§ **Problem to work on**:
Print the records again, character for character.

Stored data
◆ ◆ ◆ ◆

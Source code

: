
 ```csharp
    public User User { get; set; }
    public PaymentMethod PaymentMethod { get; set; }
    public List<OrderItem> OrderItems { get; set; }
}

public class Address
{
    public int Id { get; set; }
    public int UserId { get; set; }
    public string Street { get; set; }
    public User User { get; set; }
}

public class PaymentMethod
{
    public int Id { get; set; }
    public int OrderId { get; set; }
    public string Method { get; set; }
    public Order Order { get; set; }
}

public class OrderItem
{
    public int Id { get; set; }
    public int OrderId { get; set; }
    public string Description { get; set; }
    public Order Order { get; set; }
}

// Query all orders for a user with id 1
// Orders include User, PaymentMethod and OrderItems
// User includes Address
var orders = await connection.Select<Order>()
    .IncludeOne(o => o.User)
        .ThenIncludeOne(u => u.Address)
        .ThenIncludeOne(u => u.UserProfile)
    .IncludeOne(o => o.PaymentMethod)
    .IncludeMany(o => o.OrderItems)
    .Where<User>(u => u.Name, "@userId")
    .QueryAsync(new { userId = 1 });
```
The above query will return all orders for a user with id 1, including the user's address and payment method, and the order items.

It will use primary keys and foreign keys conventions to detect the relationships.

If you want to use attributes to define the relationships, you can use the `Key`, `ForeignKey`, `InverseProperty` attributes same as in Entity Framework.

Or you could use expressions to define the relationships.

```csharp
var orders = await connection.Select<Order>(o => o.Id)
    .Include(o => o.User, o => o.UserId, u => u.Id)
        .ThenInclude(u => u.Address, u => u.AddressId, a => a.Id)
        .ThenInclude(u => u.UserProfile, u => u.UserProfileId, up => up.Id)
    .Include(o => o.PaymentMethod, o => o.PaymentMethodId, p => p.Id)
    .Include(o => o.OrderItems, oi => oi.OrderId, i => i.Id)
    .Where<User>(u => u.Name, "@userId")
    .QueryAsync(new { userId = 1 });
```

◆ ◆ ◆ ◆

§ **Task answer**:
Source code

:
 ```csharp
    public User User { get; set; }
    public PaymentMethod PaymentMethod { get; set; }
    public List<OrderItem> OrderItems { get; set; }
}

public class Address
{
    public int Id { get; set; }
    public int UserId { get; set; }
    public string Street { get; set; }
    public User User { get; set; }
}

public class PaymentMethod
{
    public int Id { get; set; }
    public int OrderId { get; set; }
    public string Method { get; set; }
    public Order Order { get; set; }
}

public class OrderItem
{
    public int Id { get; set; }
    public int OrderId { get; set; }
    public string Description { get; set; }
    public Order Order { get; set; }
}

// Query all orders for a user with id 1
// Orders include User, PaymentMethod and OrderItems
// User includes Address
var orders = await connection.Select<Order>()
    .IncludeOne(o => o.User)
        .ThenIncludeOne(u => u.Address)
        .ThenIncludeOne(u => u.UserProfile)
    .IncludeOne(o => o.PaymentMethod)
    .IncludeMany(o => o.OrderItems)
    .Where<User>(u => u.Name, "@userId")
    .QueryAsync(new { userId = 1 });
```
The above query will return all orders for a user with id 1, including the user's address and payment method, and the order items.

It will use primary keys and foreign keys conventions to detect the relationships.

If you want to use attributes to define the relationships, you can use the `Key`, `ForeignKey`, `InverseProperty` attributes same as in Entity Framework.

Or you could use expressions to define the relationships.

```csharp
var orders = await connection.Select<Order>(o => o.Id)
    .Include(o => o.User, o => o.UserId, u => u.Id)
        .ThenInclude(u => u.Address, u => u.AddressId, a => a.Id)
        .ThenInclude(u => u.UserProfile, u => u.UserProfileId, up => up.Id)
    .Include(o => o.PaymentMethod, o => o.PaymentMethodId, p => p.Id)
    .Include(o => o.OrderItems, oi => oi.OrderId, i => i.Id)
    .Where<User>(u => u.Name, "@userId")
    .QueryAsync(new { userId = 1 });
```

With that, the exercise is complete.